The HET models of the embodiments are distinguished from DET classifier models by an input-dependent noise term that captures uncertainty in the model's predictions. The HET classifier models of the embodiments learn the noise term in training. Because DET models do not incorporate such a noise term, HET classifier models that adequately model the noise generally perform better than DET classifier models. However, as discussed below, due to modeling of the noise, HET classifier models generally include more parameters (and are thus more computationally complex) than corresponding DET models. As also discussed below, the number of parameters for some HET classifier models scales supralinearly, with respect to the number of classes of the model (e.g., K). Thus, as K scales to large values, at least some HET classifier models may be impractical to implement because the number of model parameters becomes unfeasible. At least some HET classifiers of the embodiments include significantly less parameters than these other (e.g., “difficult-to-scale”) HET classifiers, and are thus feasible to implement as K scales to large values. As discussed below, these scalable HET classifiers also have significant improved performance over both DET classifiers and the “difficult-to-scale” HET classifiers.

The input-dependent noise term of the scalable HET classifier embodiments may be a D-dimensional vector that is calculated based on a D×D covariance matrix, where D is a positive integer that is less than K. In some embodiments D<<K. The covariance matrix is learned in training.

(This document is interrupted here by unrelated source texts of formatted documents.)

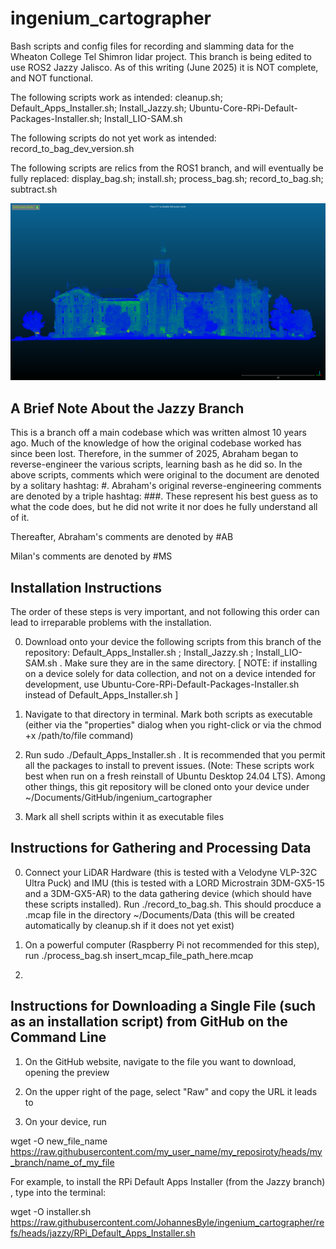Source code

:# ingenium_cartographer
   Bash scripts and config files for recording and slamming data for the Wheaton College Tel Shimron lidar project. This branch is being edited to use ROS2 Jazzy Jalisco. As of this writing (June 2025) it is NOT complete, and NOT functional. 

   The following scripts work as intended: cleanup.sh; Default_Apps_Installer.sh; Install_Jazzy.sh; Ubuntu-Core-RPi-Default-Packages-Installer.sh; Install_LIO-SAM.sh

   The following scripts do not yet work as intended: record_to_bag_dev_version.sh

   The following scripts are relics from the ROS1 branch, and will eventually be fully replaced: display_bag.sh; install.sh; process_bag.sh; record_to_bag.sh; subtract.sh

![Screenshot](blanchard.png)

## A Brief Note About the Jazzy Branch
   This is a branch off a main codebase which was written almost 10 years ago. Much of the knowledge of how the original codebase worked has since been lost. Therefore, in the summer of 2025, Abraham began to reverse-engineer the various scripts, learning bash as he did so. In the above scripts, comments which were original to the document are denoted by a solitary hashtag: #. 
Abraham's original reverse-engineering comments are denoted by a triple hashtag: ###. These represent his best guess as to what the code does, but he did not write it nor does he fully understand all of it.

Thereafter, Abraham's comments are denoted by #AB

Milan's comments are denoted by #MS 

## Installation Instructions
  The order of these steps is very important, and not following this order can lead to irreparable problems with the installation.

0. Download onto your device the following scripts from this branch of the repository: Default_Apps_Installer.sh ; Install_Jazzy.sh ; Install_LIO-SAM.sh . Make sure they are in the same directory. [ NOTE: if installing on a device solely for data collection, and not on a device intended for development, use Ubuntu-Core-RPi-Default-Packages-Installer.sh instead of Default_Apps_Installer.sh ]

1. Navigate to that directory in terminal. Mark both scripts as executable (either via the "properties" dialog when you right-click or via the chmod +x /path/to/file command)

2. Run sudo ./Default_Apps_Installer.sh . It is recommended that you permit all the packages to install to prevent issues. (Note: These scripts work best when run on a fresh reinstall of Ubuntu Desktop 24.04 LTS). Among other things, this git repository will be cloned onto your device under ~/Documents/GitHub/ingenium_cartographer

3. Mark all shell scripts within it as executable files


## Instructions for Gathering and Processing Data

0. Connect your LiDAR Hardware (this is tested with a Velodyne VLP-32C Ultra Puck) and IMU (this is tested with a LORD Microstrain 3DM-GX5-15 and a 3DM-GX5-AR) to the data gathering device (which should have these scripts installed). Run ./record_to_bag.sh. This should procduce a .mcap file in the directory ~/Documents/Data (this will be created automatically by cleanup.sh if it does not yet exist)

1. On a powerful computer (Raspberry Pi not recommended for this step), run ./process_bag.sh insert_mcap_file_path_here.mcap 

2.  

## Instructions for Downloading a Single File (such as an installation script) from GitHub on the Command Line

1. On the GitHub website, navigate to the file you want to download, opening the preview

2. On the upper right of the page, select "Raw" and copy the URL it leads to

3. On your device, run

 wget -O new_file_name https://raw.githubusercontent.com/my_user_name/my_reposiroty/heads/my_branch/name_of_my_file

For example, to install the RPi Default Apps Installer (from the Jazzy branch) , type into the terminal: 

wget -O installer.sh https://raw.githubusercontent.com/JohannesByle/ingenium_cartographer/refs/heads/jazzy/RPi_Default_Apps_Installer.sh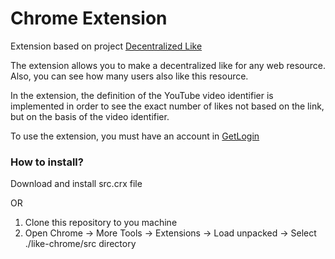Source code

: # Chrome Extension

Extension based on project [Decentralized Like](https://github.com/GetLoginEth/like)

The extension allows you to make a decentralized like for any web resource. Also, you can see how many users also like this resource.

In the extension, the definition of the YouTube video identifier is implemented in order to see the exact number of likes not based on the link, but on the basis of the video identifier.

To use the extension, you must have an account in [GetLogin](https://github.com/GetLoginEth/login)
### How to install?

Download and install src.crx file

OR

1) Clone this repository to you machine
2) Open Chrome -> More Tools -> Extensions -> Load unpacked -> Select ./like-chrome/src directory
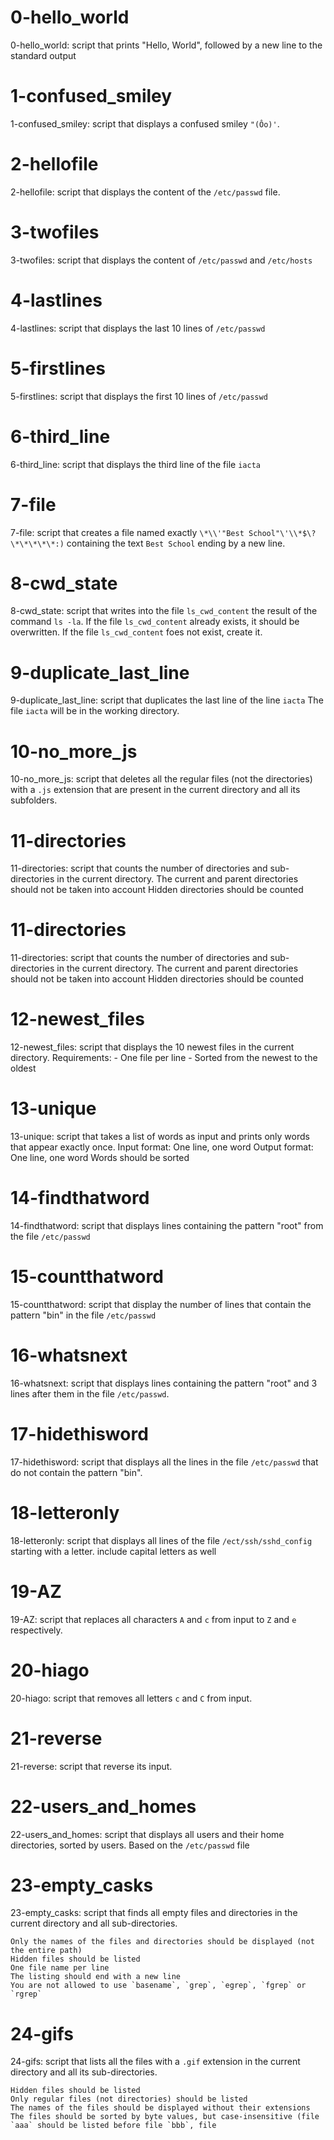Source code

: # 0-hello_world

0-hello_world: script that prints "Hello, World", followed by a new line to the standard output

# 1-confused_smiley

1-confused_smiley: script that displays a confused smiley `"(Ôo)'`.

# 2-hellofile

2-hellofile: script that displays the content of the `/etc/passwd` file.

# 3-twofiles

3-twofiles: script that displays the content of `/etc/passwd` and `/etc/hosts`

# 4-lastlines

4-lastlines: script that displays the last 10 lines of `/etc/passwd`

# 5-firstlines

5-firstlines: script that displays the first 10 lines of `/etc/passwd`

# 6-third_line

6-third_line: script that displays the third line of the file `iacta`

# 7-file

7-file: script that creates a file named exactly `\*\\'"Best School"\'\\*$\?\*\*\*\*\*:)` containing the text `Best School` ending by a new line.

# 8-cwd_state

8-cwd_state: script that writes into the file `ls_cwd_content` the result of the command `ls -la`. If the file `ls_cwd_content` already exists, it should be overwritten. If the file `ls_cwd_content` foes not exist, create it.

# 9-duplicate_last_line

9-duplicate_last_line: script that duplicates the last line of the line `iacta`
	The file `iacta` will be in the working directory.

# 10-no_more_js

10-no_more_js: script that deletes all the regular files (not the directories) with a `.js` extension that are present in the current directory and all its subfolders.

# 11-directories

11-directories: script that counts the number of directories and sub-directories in the current directory.
	The current and parent directories should not be taken into account 
	Hidden directories should be counted

# 11-directories

11-directories: script that counts the number of directories and sub-directories in the current directory.
	The current and parent directories should not be taken into account 
	Hidden directories should be counted

# 12-newest_files

12-newest_files: script that displays the 10 newest files in the current directory.
	Requirements:
	- One file per line
	- Sorted from the newest to the oldest

# 13-unique

13-unique: script that takes a list of words as input and prints only words that appear exactly once.
	Input format: One line, one word
	Output format: One line, one word
	Words should be sorted

# 14-findthatword

14-findthatword: script that displays lines containing the pattern "root" from the file `/etc/passwd`

# 15-countthatword

15-countthatword: script that display the number of lines that contain the pattern "bin" in the file `/etc/passwd`

# 16-whatsnext

16-whatsnext: script that displays lines containing the pattern "root" and 3 lines after them in the file `/etc/passwd`.

# 17-hidethisword

17-hidethisword: script that displays all the lines in the file `/etc/passwd` that do not contain the pattern "bin".

# 18-letteronly

18-letteronly: script that displays all lines of the file `/ect/ssh/sshd_config` starting with a letter.
	include capital letters as well

# 19-AZ

19-AZ:  script that replaces all characters `A` and `c` from input to `Z` and `e` respectively.

# 20-hiago

20-hiago: script that removes all letters `c` and `C` from input.

# 21-reverse

21-reverse: script that reverse its input.

# 22-users_and_homes

22-users_and_homes: script that displays all users and their home directories, sorted by users.
	Based on the `/etc/passwd` file

# 23-empty_casks

23-empty_casks: script that finds all empty files and directories in the current directory and all sub-directories.

	Only the names of the files and directories should be displayed (not the entire path)
	Hidden files should be listed
	One file name per line
	The listing should end with a new line
	You are not allowed to use `basename`, `grep`, `egrep`, `fgrep` or `rgrep`

# 24-gifs

24-gifs: script that lists all the files with a `.gif` extension in the current directory and all its sub-directories.

	Hidden files should be listed
	Only regular files (not directories) should be listed
	The names of the files should be displayed without their extensions
	The files should be sorted by byte values, but case-insensitive (file `aaa` should be listed before file `bbb`, file 
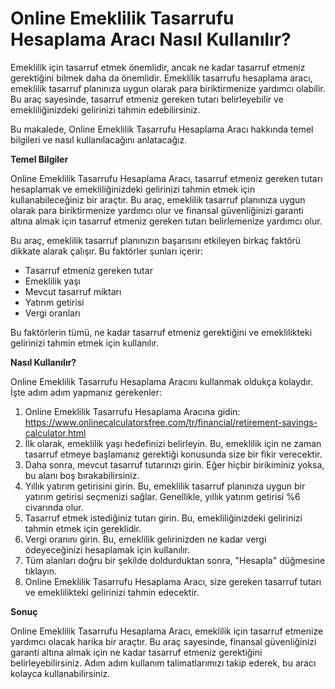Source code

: Online Emeklilik Tasarrufu Hesaplama Aracı Nasıl Kullanılır?
============================================================

Emeklilik için tasarruf etmek önemlidir, ancak ne kadar tasarruf etmeniz gerektiğini bilmek daha da önemlidir. Emeklilik tasarrufu hesaplama aracı, emeklilik tasarruf planınıza uygun olarak para biriktirmenize yardımcı olabilir. Bu araç sayesinde, tasarruf etmeniz gereken tutarı belirleyebilir ve emekliliğinizdeki gelirinizi tahmin edebilirsiniz.

Bu makalede, Online Emeklilik Tasarrufu Hesaplama Aracı hakkında temel bilgileri ve nasıl kullanılacağını anlatacağız.

**Temel Bilgiler**

Online Emeklilik Tasarrufu Hesaplama Aracı, tasarruf etmeniz gereken tutarı hesaplamak ve emekliliğinizdeki gelirinizi tahmin etmek için kullanabileceğiniz bir araçtır. Bu araç, emeklilik tasarruf planınıza uygun olarak para biriktirmenize yardımcı olur ve finansal güvenliğinizi garanti altına almak için tasarruf etmeniz gereken tutarı belirlemenize yardımcı olur.

Bu araç, emeklilik tasarruf planınızın başarısını etkileyen birkaç faktörü dikkate alarak çalışır. Bu faktörler şunları içerir:

- Tasarruf etmeniz gereken tutar
- Emeklilik yaşı
- Mevcut tasarruf miktarı
- Yatırım getirisi
- Vergi oranları

Bu faktörlerin tümü, ne kadar tasarruf etmeniz gerektiğini ve emeklilikteki gelirinizi tahmin etmek için kullanılır.

**Nasıl Kullanılır?**

Online Emeklilik Tasarrufu Hesaplama Aracını kullanmak oldukça kolaydır. İşte adım adım yapmanız gerekenler:

1. Online Emeklilik Tasarrufu Hesaplama Aracına gidin: <https://www.onlinecalculatorsfree.com/tr/financial/retirement-savings-calculator.html>
2. İlk olarak, emeklilik yaşı hedefinizi belirleyin. Bu, emeklilik için ne zaman tasarruf etmeye başlamanız gerektiği konusunda size bir fikir verecektir.
3. Daha sonra, mevcut tasarruf tutarınızı girin. Eğer hiçbir birikiminiz yoksa, bu alanı boş bırakabilirsiniz.
4. Yıllık yatırım getirisini girin. Bu, emeklilik tasarruf planınıza uygun bir yatırım getirisi seçmenizi sağlar. Genellikle, yıllık yatırım getirisi %6 civarında olur.
5. Tasarruf etmek istediğiniz tutarı girin. Bu, emekliliğinizdeki gelirinizi tahmin etmek için gereklidir.
6. Vergi oranını girin. Bu, emeklilik gelirinizden ne kadar vergi ödeyeceğinizi hesaplamak için kullanılır.
7. Tüm alanları doğru bir şekilde doldurduktan sonra, "Hesapla" düğmesine tıklayın.
8. Online Emeklilik Tasarrufu Hesaplama Aracı, size gereken tasarruf tutarı ve emeklilikteki gelirinizi tahmin edecektir.

**Sonuç**

Online Emeklilik Tasarrufu Hesaplama Aracı, emeklilik için tasarruf etmenize yardımcı olacak harika bir araçtır. Bu araç sayesinde, finansal güvenliğinizi garanti altına almak için ne kadar tasarruf etmeniz gerektiğini belirleyebilirsiniz. Adım adım kullanım talimatlarımızı takip ederek, bu aracı kolayca kullanabilirsiniz.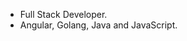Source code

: - Full Stack Developer.
- Angular, Golang, Java and JavaScript.
<!---
Kariqs/Kariqs is a ✨ special ✨ repository because its `README.md` (this file) appears on your GitHub profile.
You can click the Preview link to take a look at your changes.
--->
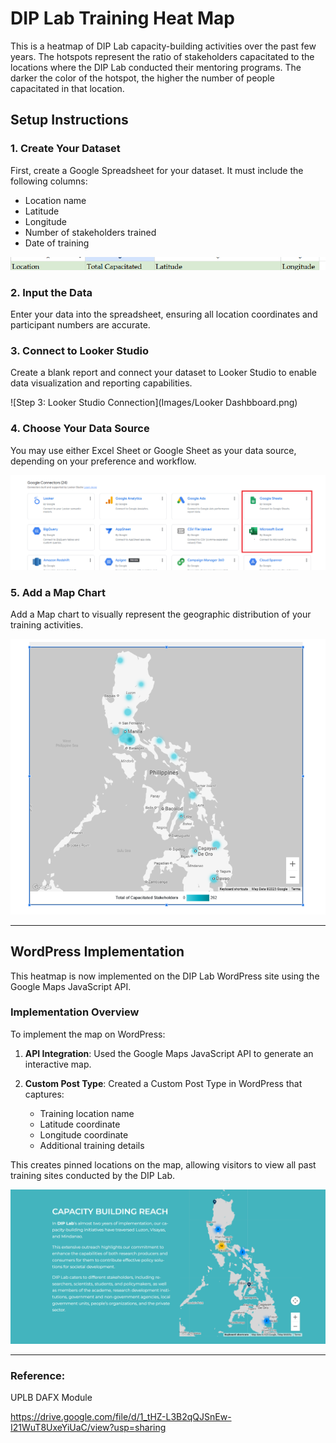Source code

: # DIP Lab Training Heat Map

This is a heatmap of DIP Lab capacity-building activities over the past few years. The hotspots represent the ratio of stakeholders capacitated to the locations where the DIP Lab conducted their mentoring programs. The darker the color of the hotspot, the higher the number of people capacitated in that location.

## Setup Instructions

### 1. Create Your Dataset

First, create a Google Spreadsheet for your dataset. It must include the following columns:
- Location name
- Latitude
- Longitude
- Number of stakeholders trained
- Date of training

![Step 1: Dataset Structure](Images/Headers.png)

### 2. Input the Data

Enter your data into the spreadsheet, ensuring all location coordinates and participant numbers are accurate.

### 3. Connect to Looker Studio

Create a blank report and connect your dataset to Looker Studio to enable data visualization and reporting capabilities.

![Step 3: Looker Studio Connection](Images/Looker Dashbboard.png)

### 4. Choose Your Data Source

You may use either Excel Sheet or Google Sheet as your data source, depending on your preference and workflow.

![Step 4: Data Source Options](Images/Highlighted.png)

### 5. Add a Map Chart

Add a Map chart to visually represent the geographic distribution of your training activities.

![Step 5: Map Visualization](Images/Chart.png)

---

## WordPress Implementation

This heatmap is now implemented on the DIP Lab WordPress site using the Google Maps JavaScript API.

### Implementation Overview

To implement the map on WordPress:

1. **API Integration**: Used the Google Maps JavaScript API to generate an interactive map.

2. **Custom Post Type**: Created a Custom Post Type in WordPress that captures:
   - Training location name
   - Latitude coordinate
   - Longitude coordinate
   - Additional training details

This creates pinned locations on the map, allowing visitors to view all past training sites conducted by the DIP Lab.

![WordPress Map Implementation](Images/Implementation.png)

---

### Reference:

UPLB DAFX Module

https://drive.google.com/file/d/1_tHZ-L3B2qQJSnEw-I21WuT8UxeYiUaC/view?usp=sharing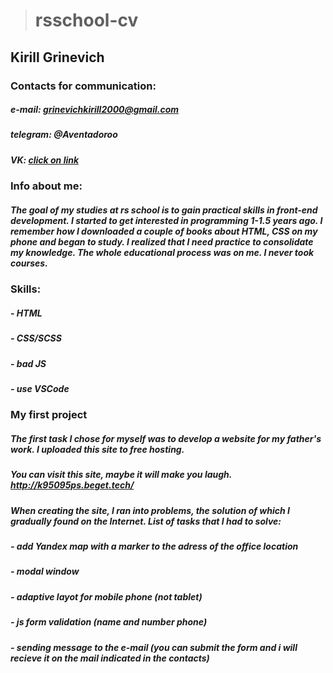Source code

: > # rsschool-cv

## **Kirill Grinevich**

### **Contacts for communication:**
##### **e-mail:** *grinevichkirill2000@gmail.com*
##### **telegram:** *@Aventadoroo*
##### **VK:** *[click on link](https://vk.com/kirillgrinevich)*

### **Info about me:**

##### The goal of my studies at ***rs school*** is to gain practical skills in front-end development. I started to get interested in programming 1-1.5 years ago. I remember how I downloaded a couple of books about HTML, CSS on my phone and began to study. I realized that I need practice to consolidate my knowledge. The whole educational process was on me. I never took courses.

### **Skills:**

##### - HTML
##### - CSS/SCSS
##### - bad JS
##### - use VSCode

### **My first project**
##### The first task I chose for myself was to develop a website for my father's work. I uploaded this site to free hosting.
##### You can visit this site, maybe it will make you laugh. http://k95095ps.beget.tech/
##### When creating the site, I ran into problems, the solution of which I gradually found on the Internet. List of tasks that I had to solve:
##### - add Yandex map with a marker to the adress of the office location
##### - modal window
##### - adaptive layot for mobile phone (not tablet)
##### - js form validation (name and number phone)
##### - sending message to the e-mail (you can submit the form and i will recieve it on the mail indicated in the contacts)







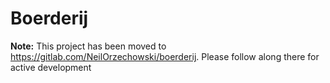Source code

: # Boerderij

**Note:** This project has been moved to https://gitlab.com/NeilOrzechowski/boerderij. Please follow along there for active development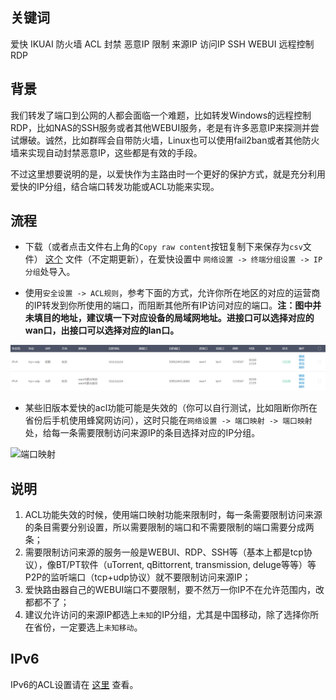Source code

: ## 关键词

爱快 IKUAI 防火墙 ACL 封禁 恶意IP 限制 来源IP 访问IP SSH WEBUI 远程控制 RDP

## 背景
我们转发了端口到公网的人都会面临一个难题，比如转发Windows的远程控制RDP，比如NAS的SSH服务或者其他WEBUI服务，老是有许多恶意IP来探测并尝试爆破。诚然，比如群晖会自带防火墙，Linux也可以使用fail2ban或者其他防火墙来实现自动封禁恶意IP，这些都是有效的手段。

不过这里想要说明的是，以爱快作为主路由时一个更好的保护方式，就是充分利用爱快的IP分组，结合端口转发功能或ACL功能来实现。

## 流程

- 下载（或者点击文件右上角的`Copy raw content`按钮复制下来保存为`csv`文件） [这个](https://github.com/devome/files/blob/master/ikuai/ipgroup.csv) 文件（不定期更新），在爱快设置中 `网络设置 -> 终端分组设置 -> IP分组`处导入。

- 使用`安全设置 -> ACL规则`，参考下面的方式，允许你所在地区的对应的运营商的IP转发到你所使用的端口，而阻断其他所有IP访问对应的端口。**注：图中并未填目的地址，建议填一下对应设备的局域网地址。进接口可以选择对应的wan口，出接口可以选择对应的lan口。**

![acl](setting1.png)

- 某些旧版本爱快的acl功能可能是失效的（你可以自行测试，比如阻断你所在省份后手机使用蜂窝网访问），这时只能在`网络设置 -> 端口映射 -> 端口映射`处，给每一条需要限制访问来源IP的条目选择对应的IP分组。

![端口映射](setting2.png)

## 说明

1. ACL功能失效的时候，使用端口映射功能来限制时，每一条需要限制访问来源的条目需要分别设置，所以需要限制的端口和不需要限制的端口需要分成两条；
2. 需要限制访问来源的服务一般是WEBUI、RDP、SSH等（基本上都是tcp协议），像BT/PT软件（uTorrent, qBittorrent, transmission, deluge等等）等P2P的监听端口（tcp+udp协议）就不要限制访问来源IP；
3. 爱快路由器自己的WEBUI端口不要限制，要不然万一你IP不在允许范围内，改都都不了；
4. 建议允许访问的来源IP都选上`未知`的IP分组，尤其是中国移动，除了选择你所在省份，一定要选上`未知移动`。

## IPv6

IPv6的ACL设置请在 [这里](https://www.jianshu.com/p/c762ead45eb2) 查看。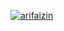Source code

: [![arifaizin](https://circleci.com/gh/Kinn-01/MovieMate.svg?style=shield)](https://circleci.com/gh/Kinn-01/MovieMate)
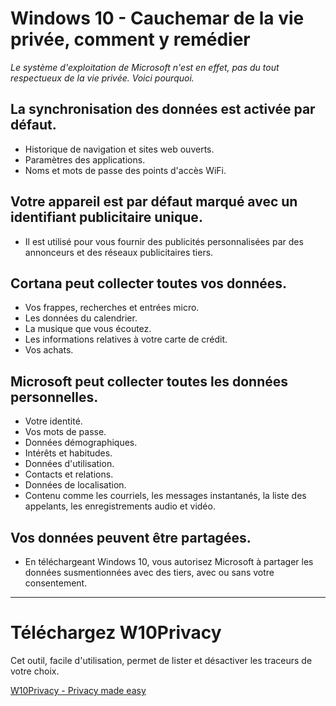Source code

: # Windows 10 - Cauchemar de la vie privée, comment y remédier

*Le système d'exploitation de Microsoft n'est en effet, pas du tout respectueux de la vie privée. Voici pourquoi.*

## **La synchronisation des données est activée par défaut.**

- Historique de navigation et sites web ouverts.
- Paramètres des applications.
- Noms et mots de passe des points d'accès WiFi.

## Votre appareil est par défaut marqué avec un identifiant publicitaire unique.

- Il est utilisé pour vous fournir des publicités personnalisées par des annonceurs et des réseaux publicitaires tiers.

## **Cortana peut collecter toutes vos données.**

- Vos frappes, recherches et entrées micro.
- Les données du calendrier.
- La musique que vous écoutez.
- Les informations relatives à votre carte de crédit.
- Vos achats.

## **Microsoft peut collecter toutes les données personnelles.**

- Votre identité.
- Vos mots de passe.
- Données démographiques.
- Intérêts et habitudes.
- Données d'utilisation.
- Contacts et relations.
- Données de localisation.
- Contenu comme les courriels, les messages instantanés, la liste des appelants, les enregistrements audio et vidéo.

## **Vos données peuvent être partagées.**

- En téléchargeant Windows 10, vous autorisez Microsoft à partager les données susmentionnées avec des tiers, avec ou sans votre consentement.

---

# Téléchargez W10Privacy

Cet outil, facile d'utilisation, permet de lister et désactiver les traceurs de votre choix.

[W10Privacy - Privacy made ​​easy](https://www.winprivacy.de/english-home/)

In some embodiments, the covariance matrix may be approximated (e.g., parameterized) via R parameters, where R is another positive integer. In some embodiments, R<D<<K. The parameterization of the covariance matrix may be learned in training. In other HET models (e.g., “difficult-to-scale” embodiments), the covariance matrix is a K×K matrix. The embodiments that calculate the noise term based on a D×D covariance matrix are significantly less computationally complex than those that calculate the noise term based on a K×K covariance matrix because D²<<K². In the various embodiments, D may be at least somewhat independent of K. Thus, as K scales to a large value (e.g., ˜tens or hundreds of thousands), D need not scale with K. Because D²<<K², as K scales to large values, an HET model of the embodiments may be trained and implemented without scaling up the hardware requirements.

Various HET models include a generative process that approximates a discrete choice for assigning one or more classes to an input object. The generative process is regulated via a temperature parameter (t). The choice of the value for the temperature parameter regulates a bias-variance trade-off between the bias with respect to the generative process and a variance of an estimate (e.g., a parameterization) for the noise term. Some HET models treat the temperature parameter as a hyperparameter for the model. The value of the temperature parameter (e.g., treated as a hyperparameter) may be determined by sweeping through a range of possible values, and selecting a value based on its performance (e.g., a model validation stage). Selecting a value for the temperature parameter by sweeping through discrete possible values (e.g., at a sufficiently small step size) may be computationally expensive and/or cumbersome. In contrast to these HET models, at least some of the embodiments “learn” an optimal (or at least close to optimal) value for the temperature parameter during the model's training. That is, the embodiments do not treat the temperature parameter as a hyperparameter, but rather as a parameter of the model to learn in training. This further increases the model's efficiency in training and deployment.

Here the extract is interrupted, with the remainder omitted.